» Task statement
Repeat verbatim the lines of the data below, beginning with the line containing "### JobProperties" and continuing to the end.

[Collected data entries]
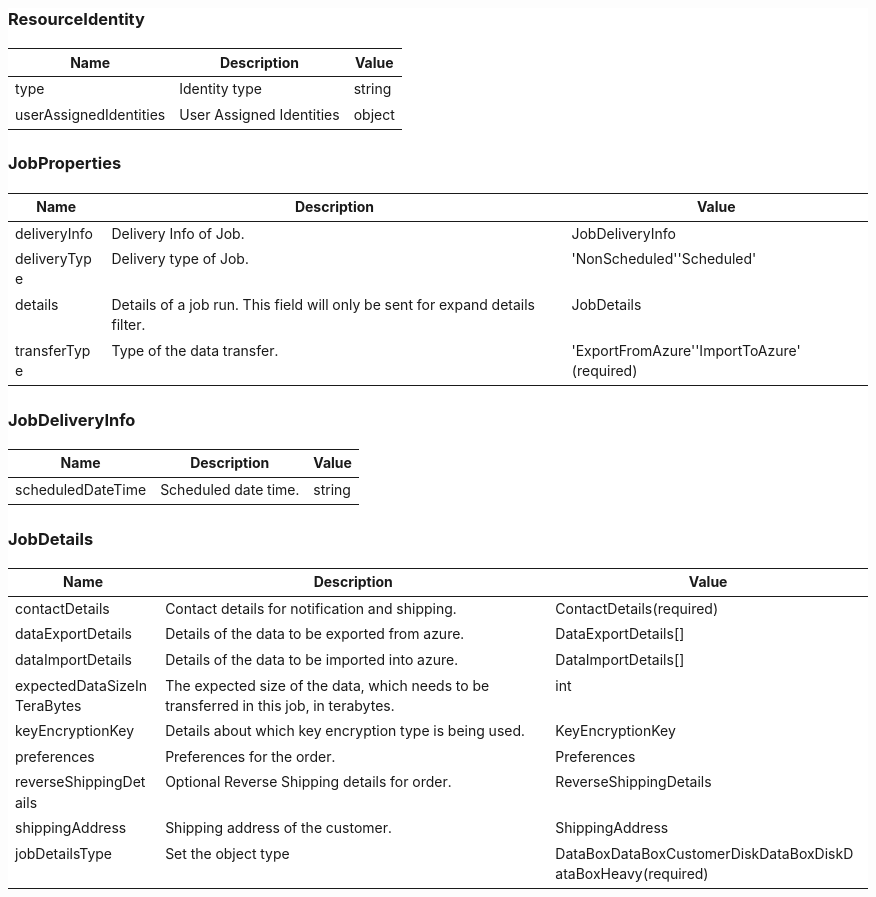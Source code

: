 
### ResourceIdentity

| Name | Description | Value |
|-|-|-|
| type | Identity type | string |
| userAssignedIdentities | User Assigned Identities | object |


### JobProperties

| Name | Description | Value |
|-|-|-|
| deliveryInfo | Delivery Info of Job. | JobDeliveryInfo |
| deliveryType | Delivery type of Job. | 'NonScheduled''Scheduled' |
| details | Details of a job run. This field will only be sent for expand details filter. | JobDetails |
| transferType | Type of the data transfer. | 'ExportFromAzure''ImportToAzure' (required) |


### JobDeliveryInfo

| Name | Description | Value |
|-|-|-|
| scheduledDateTime | Scheduled date time. | string |


### JobDetails

| Name | Description | Value |
|-|-|-|
| contactDetails | Contact details for notification and shipping. | ContactDetails(required) |
| dataExportDetails | Details of the data to be exported from azure. | DataExportDetails[] |
| dataImportDetails | Details of the data to be imported into azure. | DataImportDetails[] |
| expectedDataSizeInTeraBytes | The expected size of the data, which needs to be transferred in this job, in terabytes. | int |
| keyEncryptionKey | Details about which key encryption type is being used. | KeyEncryptionKey |
| preferences | Preferences for the order. | Preferences |
| reverseShippingDetails | Optional Reverse Shipping details for order. | ReverseShippingDetails |
| shippingAddress | Shipping address of the customer. | ShippingAddress |
| jobDetailsType | Set the object type | DataBoxDataBoxCustomerDiskDataBoxDiskDataBoxHeavy(required) |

» Task answer
### JobProperties

| Name | Description | Value |
|-|-|-|
| deliveryInfo | Delivery Info of Job. | JobDeliveryInfo |
| deliveryType | Delivery type of Job. | 'NonScheduled''Scheduled' |
| details | Details of a job run. This field will only be sent for expand details filter. | JobDetails |
| transferType | Type of the data transfer. | 'ExportFromAzure''ImportToAzure' (required) |


### JobDeliveryInfo

| Name | Description | Value |
|-|-|-|
| scheduledDateTime | Scheduled date time. | string |


### JobDetails

| Name | Description | Value |
|-|-|-|
| contactDetails | Contact details for notification and shipping. | ContactDetails(required) |
| dataExportDetails | Details of the data to be exported from azure. | DataExportDetails[] |
| dataImportDetails | Details of the data to be imported into azure. | DataImportDetails[] |
| expectedDataSizeInTeraBytes | The expected size of the data, which needs to be transferred in this job, in terabytes. | int |
| keyEncryptionKey | Details about which key encryption type is being used. | KeyEncryptionKey |
| preferences | Preferences for the order. | Preferences |
| reverseShippingDetails | Optional Reverse Shipping details for order. | ReverseShippingDetails |
| shippingAddress | Shipping address of the customer. | ShippingAddress |
| jobDetailsType | Set the object type | DataBoxDataBoxCustomerDiskDataBoxDiskDataBoxHeavy(required) |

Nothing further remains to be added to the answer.